Revitalisasi peran keluarga sangat penting agar pejabat kita tidak terjangkit virus pemufakatan jahat korupsi. Keluarga saling mengingatkan untuk tidak terlibat praktik memainkan proyek, manipulasi perizinan, dan berkolusi dalam proyek penggunaan anggaran negara. Semua anggota keluarga berperan menjadi auditor dan menghitung kewajaran kekayaan yang dimiliki.

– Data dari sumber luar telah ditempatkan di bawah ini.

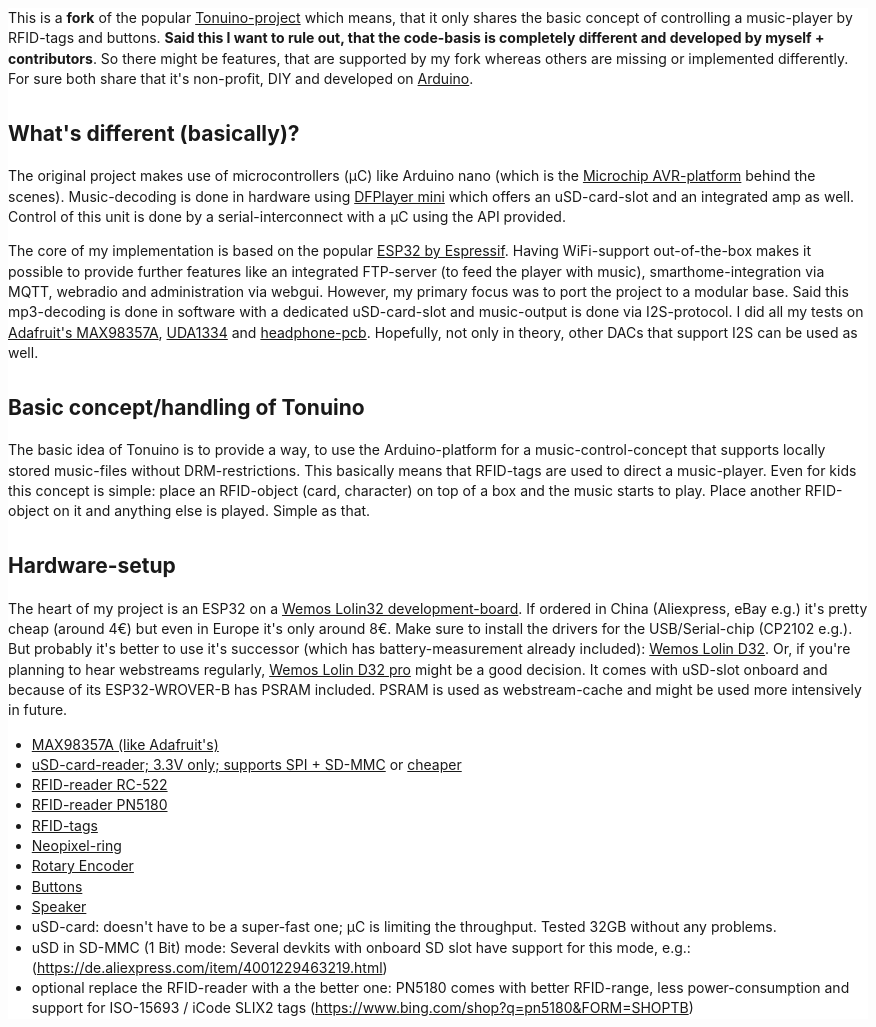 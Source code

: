 This is a **fork** of the popular [Tonuino-project](https://github.com/xfjx/TonUINO) which means, that it only shares the basic concept of controlling a music-player by RFID-tags and buttons. **Said this I want to rule out, that the code-basis is completely different and developed by myself + contributors**. So there might be features, that are supported by my fork whereas others are missing or implemented differently. For sure both share that it's non-profit, DIY and developed on [Arduino](https://www.arduino.cc/).


## What's different (basically)?
The original project makes use of microcontrollers (µC) like Arduino nano (which is the [Microchip AVR-platform](https://de.wikipedia.org/wiki/Microchip_AVR) behind the scenes). Music-decoding is done in hardware using [DFPlayer mini](https://wiki.dfrobot.com/DFPlayer_Mini_SKU_DFR0299) which offers an uSD-card-slot and an integrated amp as well. Control of this unit is done by a serial-interconnect with a µC using the API provided.

The core of my implementation is based on the popular [ESP32 by Espressif](https://www.espressif.com/en/products/hardware/esp32/overview). Having WiFi-support out-of-the-box makes it possible to provide further features like an integrated FTP-server (to feed the player with music), smarthome-integration via MQTT, webradio and administration via webgui. However, my primary focus was to port the project to a modular base. Said this mp3-decoding is done in software with a dedicated uSD-card-slot and music-output is done via I2S-protocol. I did all my tests on [Adafruit's MAX98357A](https://learn.adafruit.com/adafruit-max98357-i2s-class-d-mono-amp/pinouts), [UDA1334](https://www.adafruit.com/product/3678) and [headphone-pcb](https://github.com/biologist79/Tonuino-ESP32-I2S/tree/master/PCBs/Headphone%20with%20PCM5102a%20and%20TDA1308). Hopefully, not only in theory, other DACs that support I2S can be used as well.

## Basic concept/handling of Tonuino
The basic idea of Tonuino is to provide a way, to use the Arduino-platform for a music-control-concept that supports locally stored music-files without DRM-restrictions. This basically means that RFID-tags are used to direct a music-player. Even for kids this concept is simple: place an RFID-object (card, character) on top of a box and the music starts to play. Place another RFID-object on it and anything else is played. Simple as that.

## Hardware-setup
The heart of my project is an ESP32 on a [Wemos Lolin32 development-board](https://www.ebay.de/itm/4MB-Flash-WEMOS-Lolin32-V1-0-0-WIFI-Bluetooth-Card-Based-ESP-32-ESP-WROOM-32/162716855489). If ordered in China (Aliexpress, eBay e.g.) it's pretty cheap (around 4€) but even in Europe it's only around 8€. Make sure to install the drivers for the USB/Serial-chip (CP2102 e.g.). But probably it's better to use it's successor (which has battery-measurement already included): [Wemos Lolin D32](https://de.aliexpress.com/item/32808551116.html). Or, if you're planning to hear webstreams regularly, [Wemos Lolin D32 pro](https://de.aliexpress.com/item/32883116057.html) might be a good decision. It comes with uSD-slot onboard and because of its ESP32-WROVER-B has PSRAM included. PSRAM is used as webstream-cache and might be used more intensively in future.
* [MAX98357A (like Adafruit's)](https://de.aliexpress.com/item/32999952454.html)
* [uSD-card-reader; 3.3V only; supports SPI + SD-MMC](https://www.ebay.de/itm/Micro-SPI-Kartenleser-Card-Reader-2GB-SD-8GB-SDHC-Card-3-3V-ESP8266-Arduino-NEU/333796577968) or [cheaper](https://de.aliexpress.com/item/4000899753727.html)
* [RFID-reader RC-522](https://www.amazon.de/AZDelivery-Reader-Arduino-Raspberry-gratis/dp/B074S8MRQ7)
* [RFID-reader PN5180](https://de.aliexpress.com/item/4001278551831.html)
* [RFID-tags](https://www.amazon.de/AZDelivery-Keycard-56MHz-Schlüsselkarte-Karte/dp/B07TVJPTM7)
* [Neopixel-ring](https://de.aliexpress.com/item/32673883645.html)
* [Rotary Encoder](https://de.aliexpress.com/item/33041814942.html)
* [Buttons](https://de.aliexpress.com/item/32896285438.html)
* [Speaker](https://www.visaton.de/de/produkte/chassiszubehoer/breitband-systeme/fr-7-4-ohm)
* uSD-card: doesn't have to be a super-fast one; µC is limiting the throughput. Tested 32GB without any problems.
* uSD in SD-MMC (1 Bit) mode: Several devkits with onboard SD slot have support for this mode, e.g.: (https://de.aliexpress.com/item/4001229463219.html)
* optional replace the RFID-reader with a the better one: PN5180 comes with better RFID-range, less power-consumption and support for ISO-15693 / iCode SLIX2 tags (https://www.bing.com/shop?q=pn5180&FORM=SHOPTB)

Entitas keluarga adalah awal diajarkannya perilaku mulia dan rasa malu serta komit pada tanggungjawabnya. Masing-masing keluarga dapat melakukan detoksifikasi racun korupsi dalam lingkup kecil terlebih dahulu sebelum menjadi kesadaran sosial yang masif. Detoksifikasi berarti keberdayaan entitas keluarga untuk membunuh sifat-sifat rakus, tidak jujur, pamrih, dorongan memperkaya diri, serta matinya rasa malu.
Koentjaraningrat (1997) mengatakan bahwa persoalan utama menjamurnya korupsi di Indonesia dua di antaranya dipengaruhi oleh mental suka menerabas (cutting-corner attitude ) dan mengabaikan tanggungjawab. Karenanya, dibutuhkan kepatuhan moral dalam keluarga sebagai strategi pencegahan. Sebagai peralihan ke masyarakat keluarga dapat membangun mental antikorupsi dengan menanamkan komitmen untuk menolak perolehan harta secara tidak wajar.